# Finishing Quilted Maple



## Andy Kev. (23 Mar 2015)

I googled "best finish for quilted maple" and came up with this chap:

http://www.woodworkerssource.com/blog/t ... rly-maple/

I find his treatment no 3 to be the most interesting and love effect of the brown dye in the pic on the right. The chap is an American and he's using a brand of dye made by a firm called Behlen which is obviously available in the USA. Does anybody know of similar/identical dyes which are available in the UK or even Europe? I'm hoping that something exists as it is hard to imagine that the chemistry of days on this side of the Atlantic would radically differ from that of the American market.


----------



## Peter Sefton (23 Mar 2015)

This is the UK supplier of these products, never used them myself.

http://www.behlen.co.uk/Merchant2/merch ... Code=SBCOL

Cheers Peter


----------



## Andy Kev. (23 Mar 2015)

Peter,

thank you very much for the tip. I'll order some, try it out and if I can produce results that are fit to be seen in public, will report back.

Andy.


----------



## marcros (23 Mar 2015)

can you source transtint in germany? i have seen maple done similarly with that. I got some in the usa, and have been impressed. not aware of a supplier over here (UK) though.


----------



## MIGNAL (24 Mar 2015)

To be honest that's an awful way to finish Maple IMO. He's highlighted the figure but killed the holographic effect that figured Maple has. It has that 'burnt' look to the flame, which occurs when letting too much dye/stain leach into the figure. In other words, all the life has gone out of the wood. It may look impressive to those who aren't au fait with this sort of thing but to my eye it has a very hard, unnatural look to it. It's the kind of thing that needs to be seen in person to appreciate. 
All of this is pretty well understood by the Violinmakers who have been finishing figured Maple for centuries. They know a thing or two about figured Maple. Violinmakers do use stains but they tend to be very, very subtle.

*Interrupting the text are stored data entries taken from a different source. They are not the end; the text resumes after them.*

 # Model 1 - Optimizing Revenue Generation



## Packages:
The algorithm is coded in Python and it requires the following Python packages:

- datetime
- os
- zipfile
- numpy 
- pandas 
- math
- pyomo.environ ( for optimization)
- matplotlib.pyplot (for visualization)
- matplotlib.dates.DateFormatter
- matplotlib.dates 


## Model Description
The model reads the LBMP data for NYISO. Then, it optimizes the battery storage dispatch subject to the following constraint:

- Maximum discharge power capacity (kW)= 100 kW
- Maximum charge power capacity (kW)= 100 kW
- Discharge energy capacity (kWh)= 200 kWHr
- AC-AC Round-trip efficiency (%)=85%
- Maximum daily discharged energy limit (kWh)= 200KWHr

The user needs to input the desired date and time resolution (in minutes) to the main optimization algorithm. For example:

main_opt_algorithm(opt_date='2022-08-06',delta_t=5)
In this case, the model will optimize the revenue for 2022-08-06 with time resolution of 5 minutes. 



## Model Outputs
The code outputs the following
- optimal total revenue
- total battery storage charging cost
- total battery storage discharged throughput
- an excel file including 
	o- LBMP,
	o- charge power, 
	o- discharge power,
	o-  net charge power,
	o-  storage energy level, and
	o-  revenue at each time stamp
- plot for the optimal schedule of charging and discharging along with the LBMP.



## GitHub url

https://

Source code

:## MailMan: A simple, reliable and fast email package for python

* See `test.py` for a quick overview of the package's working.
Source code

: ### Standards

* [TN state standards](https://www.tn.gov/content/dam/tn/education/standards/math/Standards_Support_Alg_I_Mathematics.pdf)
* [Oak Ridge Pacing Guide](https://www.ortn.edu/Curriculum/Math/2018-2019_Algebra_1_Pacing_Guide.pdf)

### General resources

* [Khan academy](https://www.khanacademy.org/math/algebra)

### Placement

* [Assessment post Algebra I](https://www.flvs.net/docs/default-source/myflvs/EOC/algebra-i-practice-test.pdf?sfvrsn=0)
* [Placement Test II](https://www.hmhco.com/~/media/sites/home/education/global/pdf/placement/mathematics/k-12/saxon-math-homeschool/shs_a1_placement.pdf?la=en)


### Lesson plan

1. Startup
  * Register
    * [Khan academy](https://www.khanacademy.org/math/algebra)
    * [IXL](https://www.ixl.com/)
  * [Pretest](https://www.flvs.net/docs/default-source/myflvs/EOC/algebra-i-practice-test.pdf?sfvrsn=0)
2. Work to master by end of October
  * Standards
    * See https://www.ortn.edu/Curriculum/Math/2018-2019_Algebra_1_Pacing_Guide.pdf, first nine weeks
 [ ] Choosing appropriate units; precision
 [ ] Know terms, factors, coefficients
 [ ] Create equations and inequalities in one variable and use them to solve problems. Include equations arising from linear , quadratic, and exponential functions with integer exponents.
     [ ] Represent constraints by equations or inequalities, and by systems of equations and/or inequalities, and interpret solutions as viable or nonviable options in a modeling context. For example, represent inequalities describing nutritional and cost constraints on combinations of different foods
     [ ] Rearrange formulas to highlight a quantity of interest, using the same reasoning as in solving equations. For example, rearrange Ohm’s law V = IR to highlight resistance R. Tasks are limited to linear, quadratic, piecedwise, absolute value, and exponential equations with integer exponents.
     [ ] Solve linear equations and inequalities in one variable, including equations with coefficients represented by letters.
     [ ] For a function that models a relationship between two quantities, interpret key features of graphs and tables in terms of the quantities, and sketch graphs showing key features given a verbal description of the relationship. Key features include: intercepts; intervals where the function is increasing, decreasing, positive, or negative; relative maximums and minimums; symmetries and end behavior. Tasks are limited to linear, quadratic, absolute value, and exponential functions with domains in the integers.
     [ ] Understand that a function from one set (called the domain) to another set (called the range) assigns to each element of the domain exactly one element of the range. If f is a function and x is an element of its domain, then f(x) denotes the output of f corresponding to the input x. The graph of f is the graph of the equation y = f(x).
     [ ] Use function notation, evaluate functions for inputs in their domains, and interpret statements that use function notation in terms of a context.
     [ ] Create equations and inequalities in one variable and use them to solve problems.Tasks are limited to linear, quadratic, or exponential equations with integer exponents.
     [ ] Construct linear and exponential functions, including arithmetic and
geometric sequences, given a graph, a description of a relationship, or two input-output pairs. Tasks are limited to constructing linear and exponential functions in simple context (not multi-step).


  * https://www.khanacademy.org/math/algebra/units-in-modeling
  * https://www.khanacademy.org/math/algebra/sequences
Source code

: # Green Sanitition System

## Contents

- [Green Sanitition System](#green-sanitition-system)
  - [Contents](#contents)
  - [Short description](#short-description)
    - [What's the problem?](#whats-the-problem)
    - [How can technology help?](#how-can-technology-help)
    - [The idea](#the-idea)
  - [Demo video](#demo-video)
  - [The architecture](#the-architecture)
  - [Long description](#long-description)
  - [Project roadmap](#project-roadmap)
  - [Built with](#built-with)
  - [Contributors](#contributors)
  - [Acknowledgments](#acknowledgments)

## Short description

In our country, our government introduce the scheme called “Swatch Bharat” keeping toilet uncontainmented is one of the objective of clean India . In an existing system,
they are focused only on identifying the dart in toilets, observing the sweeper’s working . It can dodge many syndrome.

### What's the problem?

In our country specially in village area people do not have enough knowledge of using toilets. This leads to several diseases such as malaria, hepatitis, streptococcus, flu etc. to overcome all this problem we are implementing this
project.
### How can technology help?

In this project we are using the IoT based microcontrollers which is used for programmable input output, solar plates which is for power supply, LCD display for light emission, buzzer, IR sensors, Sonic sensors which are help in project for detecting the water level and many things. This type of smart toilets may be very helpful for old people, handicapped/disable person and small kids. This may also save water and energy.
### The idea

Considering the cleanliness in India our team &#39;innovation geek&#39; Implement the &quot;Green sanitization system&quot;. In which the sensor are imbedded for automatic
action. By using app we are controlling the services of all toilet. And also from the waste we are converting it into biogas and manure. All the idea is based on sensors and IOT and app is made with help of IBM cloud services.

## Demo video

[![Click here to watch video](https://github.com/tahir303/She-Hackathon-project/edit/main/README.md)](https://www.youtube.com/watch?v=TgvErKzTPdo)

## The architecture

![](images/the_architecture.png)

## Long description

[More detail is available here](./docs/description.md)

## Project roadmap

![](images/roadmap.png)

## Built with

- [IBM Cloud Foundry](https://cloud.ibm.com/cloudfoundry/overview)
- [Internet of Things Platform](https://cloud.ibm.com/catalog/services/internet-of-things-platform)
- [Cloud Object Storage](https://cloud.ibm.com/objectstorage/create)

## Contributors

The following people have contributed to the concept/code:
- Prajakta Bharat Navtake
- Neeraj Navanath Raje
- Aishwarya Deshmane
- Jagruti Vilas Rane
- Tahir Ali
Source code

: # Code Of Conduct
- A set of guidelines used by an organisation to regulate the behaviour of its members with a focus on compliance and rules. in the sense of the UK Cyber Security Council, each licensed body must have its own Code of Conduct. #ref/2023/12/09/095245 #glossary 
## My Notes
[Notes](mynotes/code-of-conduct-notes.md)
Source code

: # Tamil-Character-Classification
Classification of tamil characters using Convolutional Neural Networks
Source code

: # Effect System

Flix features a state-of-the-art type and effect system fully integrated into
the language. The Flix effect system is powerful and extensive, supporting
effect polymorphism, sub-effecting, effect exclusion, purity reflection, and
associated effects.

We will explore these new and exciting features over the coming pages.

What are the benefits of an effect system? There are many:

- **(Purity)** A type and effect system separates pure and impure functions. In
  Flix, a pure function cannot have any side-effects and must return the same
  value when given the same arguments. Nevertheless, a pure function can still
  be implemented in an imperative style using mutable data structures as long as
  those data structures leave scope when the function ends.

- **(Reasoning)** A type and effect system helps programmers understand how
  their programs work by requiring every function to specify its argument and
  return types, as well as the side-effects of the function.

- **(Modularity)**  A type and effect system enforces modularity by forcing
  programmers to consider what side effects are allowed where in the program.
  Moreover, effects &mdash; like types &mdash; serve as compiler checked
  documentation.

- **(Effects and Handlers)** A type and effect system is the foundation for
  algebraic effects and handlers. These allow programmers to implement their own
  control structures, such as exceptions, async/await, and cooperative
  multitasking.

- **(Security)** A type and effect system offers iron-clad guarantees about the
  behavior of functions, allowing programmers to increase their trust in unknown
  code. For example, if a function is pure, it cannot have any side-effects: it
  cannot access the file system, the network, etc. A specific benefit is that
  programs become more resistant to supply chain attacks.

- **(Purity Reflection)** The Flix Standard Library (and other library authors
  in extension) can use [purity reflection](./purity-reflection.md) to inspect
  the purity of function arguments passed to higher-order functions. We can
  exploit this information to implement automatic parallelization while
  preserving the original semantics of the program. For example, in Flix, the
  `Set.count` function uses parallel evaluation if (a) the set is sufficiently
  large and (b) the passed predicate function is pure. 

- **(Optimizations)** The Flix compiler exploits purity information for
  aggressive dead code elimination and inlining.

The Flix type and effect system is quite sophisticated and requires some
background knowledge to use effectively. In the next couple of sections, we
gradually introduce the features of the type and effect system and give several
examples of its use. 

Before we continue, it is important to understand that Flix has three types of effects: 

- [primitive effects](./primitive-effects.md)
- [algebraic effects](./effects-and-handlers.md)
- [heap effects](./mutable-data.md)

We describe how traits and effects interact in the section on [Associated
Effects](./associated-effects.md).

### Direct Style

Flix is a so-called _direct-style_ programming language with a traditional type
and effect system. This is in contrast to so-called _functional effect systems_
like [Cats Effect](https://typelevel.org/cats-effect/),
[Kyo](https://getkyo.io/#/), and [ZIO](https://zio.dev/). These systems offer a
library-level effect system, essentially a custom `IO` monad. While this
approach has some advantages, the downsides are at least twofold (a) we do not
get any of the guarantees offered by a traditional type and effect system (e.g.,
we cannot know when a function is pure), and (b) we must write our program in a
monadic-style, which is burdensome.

Most of their colour comes from UV light and tints that are in the Vasrnish.


----------



## Andy Kev. (24 Mar 2015)

Mignal,

that's an interesting point of view. Are you in a position to recommend what you would regard as an optimal treatment? I'm open to suggestions and I intend to try out all my options on a couple of sticks of scrap before coming to a decision in any event.


----------



## MIGNAL (24 Mar 2015)

Well, optimal is subjective. 
Try your stains but on off cuts. There are other stains that you can try. Make a strong tea stain by using 5 or so tea bags in boiling water. Apply to an off cut and it should turn your Maple a subtle Yellow colour. After 2 or 3 applications it will get darker but it will kill the holographic effect, the figure in your Maple will no longer 'dance' when you move the piece of wood. You should stop before you get to that stage. Some stains will allow you to go darker. After that it's a case of sealing the figure with a light coloured shellac. Once sealed you can then put on tinted coats of finish to build up the colour. The skill is putting on the coloured Varnish/Shellac evenly. It's easy to get it looking patchy but with practice it's certainly possible.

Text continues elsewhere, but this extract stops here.